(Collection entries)

**********

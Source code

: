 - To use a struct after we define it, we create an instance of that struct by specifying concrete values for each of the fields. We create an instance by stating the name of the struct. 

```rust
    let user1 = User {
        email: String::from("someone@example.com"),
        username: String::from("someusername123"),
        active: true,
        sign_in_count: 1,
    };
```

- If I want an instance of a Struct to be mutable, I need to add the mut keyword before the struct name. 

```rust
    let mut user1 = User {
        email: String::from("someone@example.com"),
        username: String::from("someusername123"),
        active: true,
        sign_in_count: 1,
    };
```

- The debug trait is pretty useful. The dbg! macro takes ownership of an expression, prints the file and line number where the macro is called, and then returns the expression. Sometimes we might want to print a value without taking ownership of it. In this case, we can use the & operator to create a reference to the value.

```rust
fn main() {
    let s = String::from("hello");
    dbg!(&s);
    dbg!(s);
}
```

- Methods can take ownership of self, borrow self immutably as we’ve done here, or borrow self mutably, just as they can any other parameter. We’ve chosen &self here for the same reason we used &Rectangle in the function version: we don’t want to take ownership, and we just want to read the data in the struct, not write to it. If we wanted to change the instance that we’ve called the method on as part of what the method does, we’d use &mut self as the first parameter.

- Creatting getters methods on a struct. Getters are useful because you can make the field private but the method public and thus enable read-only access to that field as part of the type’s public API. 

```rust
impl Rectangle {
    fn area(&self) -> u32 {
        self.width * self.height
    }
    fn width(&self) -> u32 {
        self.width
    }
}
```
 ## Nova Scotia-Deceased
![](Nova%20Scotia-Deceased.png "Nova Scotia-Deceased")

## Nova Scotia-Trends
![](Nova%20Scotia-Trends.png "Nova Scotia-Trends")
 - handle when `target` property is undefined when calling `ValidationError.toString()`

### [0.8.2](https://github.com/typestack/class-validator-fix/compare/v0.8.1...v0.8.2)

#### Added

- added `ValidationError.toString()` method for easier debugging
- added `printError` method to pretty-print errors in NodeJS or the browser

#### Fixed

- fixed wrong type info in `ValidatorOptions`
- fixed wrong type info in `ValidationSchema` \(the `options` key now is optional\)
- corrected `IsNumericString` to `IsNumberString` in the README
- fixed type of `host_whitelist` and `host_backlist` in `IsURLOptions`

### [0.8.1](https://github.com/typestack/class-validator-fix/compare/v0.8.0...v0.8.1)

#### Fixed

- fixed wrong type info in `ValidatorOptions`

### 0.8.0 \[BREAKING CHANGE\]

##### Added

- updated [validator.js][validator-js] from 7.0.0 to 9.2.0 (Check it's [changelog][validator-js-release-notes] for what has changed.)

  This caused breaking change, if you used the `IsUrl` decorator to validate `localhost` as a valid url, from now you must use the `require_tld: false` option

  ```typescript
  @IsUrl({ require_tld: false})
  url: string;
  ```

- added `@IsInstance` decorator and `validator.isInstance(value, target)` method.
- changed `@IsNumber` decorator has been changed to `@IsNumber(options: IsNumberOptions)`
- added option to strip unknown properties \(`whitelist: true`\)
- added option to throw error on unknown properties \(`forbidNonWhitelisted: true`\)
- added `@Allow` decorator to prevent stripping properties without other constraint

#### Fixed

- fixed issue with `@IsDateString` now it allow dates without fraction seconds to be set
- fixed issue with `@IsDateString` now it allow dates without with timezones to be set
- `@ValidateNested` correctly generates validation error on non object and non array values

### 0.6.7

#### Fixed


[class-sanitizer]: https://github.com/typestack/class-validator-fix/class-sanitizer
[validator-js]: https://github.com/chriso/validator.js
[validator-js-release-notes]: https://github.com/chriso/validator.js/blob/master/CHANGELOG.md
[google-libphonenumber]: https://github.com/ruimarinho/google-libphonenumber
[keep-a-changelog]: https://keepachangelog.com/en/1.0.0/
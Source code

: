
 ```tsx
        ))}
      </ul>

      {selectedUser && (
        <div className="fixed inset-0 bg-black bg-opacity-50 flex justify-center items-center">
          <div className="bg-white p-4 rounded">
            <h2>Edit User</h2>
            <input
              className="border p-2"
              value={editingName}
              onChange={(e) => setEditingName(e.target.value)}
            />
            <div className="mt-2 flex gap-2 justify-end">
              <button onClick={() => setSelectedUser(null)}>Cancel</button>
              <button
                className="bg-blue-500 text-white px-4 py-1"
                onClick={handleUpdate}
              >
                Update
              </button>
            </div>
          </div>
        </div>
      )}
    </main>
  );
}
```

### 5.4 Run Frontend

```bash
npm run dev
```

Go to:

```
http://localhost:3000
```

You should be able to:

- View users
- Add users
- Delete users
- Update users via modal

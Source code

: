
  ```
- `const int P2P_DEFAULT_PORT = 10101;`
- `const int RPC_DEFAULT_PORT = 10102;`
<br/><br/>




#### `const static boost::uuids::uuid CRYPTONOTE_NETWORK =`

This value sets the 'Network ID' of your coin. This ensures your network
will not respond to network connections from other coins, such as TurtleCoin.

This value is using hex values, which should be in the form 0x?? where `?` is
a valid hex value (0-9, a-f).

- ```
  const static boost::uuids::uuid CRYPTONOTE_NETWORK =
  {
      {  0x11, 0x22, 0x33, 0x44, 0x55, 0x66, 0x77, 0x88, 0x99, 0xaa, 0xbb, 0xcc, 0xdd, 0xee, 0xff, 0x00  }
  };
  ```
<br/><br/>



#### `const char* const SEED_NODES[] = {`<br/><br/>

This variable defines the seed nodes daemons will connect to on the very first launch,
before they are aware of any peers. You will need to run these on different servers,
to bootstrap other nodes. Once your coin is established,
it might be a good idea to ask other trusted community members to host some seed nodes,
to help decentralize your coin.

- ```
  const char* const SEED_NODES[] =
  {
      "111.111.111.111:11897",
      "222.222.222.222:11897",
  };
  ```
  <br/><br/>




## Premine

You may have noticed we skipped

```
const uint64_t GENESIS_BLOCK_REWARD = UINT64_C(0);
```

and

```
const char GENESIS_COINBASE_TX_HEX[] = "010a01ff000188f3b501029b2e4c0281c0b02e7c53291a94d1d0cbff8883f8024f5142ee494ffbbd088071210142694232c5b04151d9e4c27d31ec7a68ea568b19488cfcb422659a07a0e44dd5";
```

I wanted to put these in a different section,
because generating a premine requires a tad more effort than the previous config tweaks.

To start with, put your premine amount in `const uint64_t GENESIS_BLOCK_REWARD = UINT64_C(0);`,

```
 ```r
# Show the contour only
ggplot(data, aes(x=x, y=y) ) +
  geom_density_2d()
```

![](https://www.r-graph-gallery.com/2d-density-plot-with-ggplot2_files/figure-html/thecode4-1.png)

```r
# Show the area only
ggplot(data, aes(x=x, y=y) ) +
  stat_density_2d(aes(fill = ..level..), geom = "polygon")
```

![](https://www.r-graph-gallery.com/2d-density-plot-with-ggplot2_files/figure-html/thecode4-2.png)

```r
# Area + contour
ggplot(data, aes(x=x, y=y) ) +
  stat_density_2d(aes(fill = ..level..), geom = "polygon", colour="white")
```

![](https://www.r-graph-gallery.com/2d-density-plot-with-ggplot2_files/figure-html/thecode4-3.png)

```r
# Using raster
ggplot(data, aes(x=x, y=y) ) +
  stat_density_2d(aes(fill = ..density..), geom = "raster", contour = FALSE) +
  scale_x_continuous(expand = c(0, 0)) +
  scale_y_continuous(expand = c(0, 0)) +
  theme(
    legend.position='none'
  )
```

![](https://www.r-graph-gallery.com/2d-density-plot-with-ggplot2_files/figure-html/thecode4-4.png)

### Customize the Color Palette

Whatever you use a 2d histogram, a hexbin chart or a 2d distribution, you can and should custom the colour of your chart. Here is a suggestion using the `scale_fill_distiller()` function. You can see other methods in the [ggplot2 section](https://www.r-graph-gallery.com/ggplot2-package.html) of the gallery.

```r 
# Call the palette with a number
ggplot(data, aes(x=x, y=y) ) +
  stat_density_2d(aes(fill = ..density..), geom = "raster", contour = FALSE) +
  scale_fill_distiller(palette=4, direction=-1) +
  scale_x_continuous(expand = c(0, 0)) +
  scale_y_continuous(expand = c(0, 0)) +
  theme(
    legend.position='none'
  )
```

**********

Problem statement:
If a line in the data above holds the word "without", count it, and give only the final number.

Answer section:
4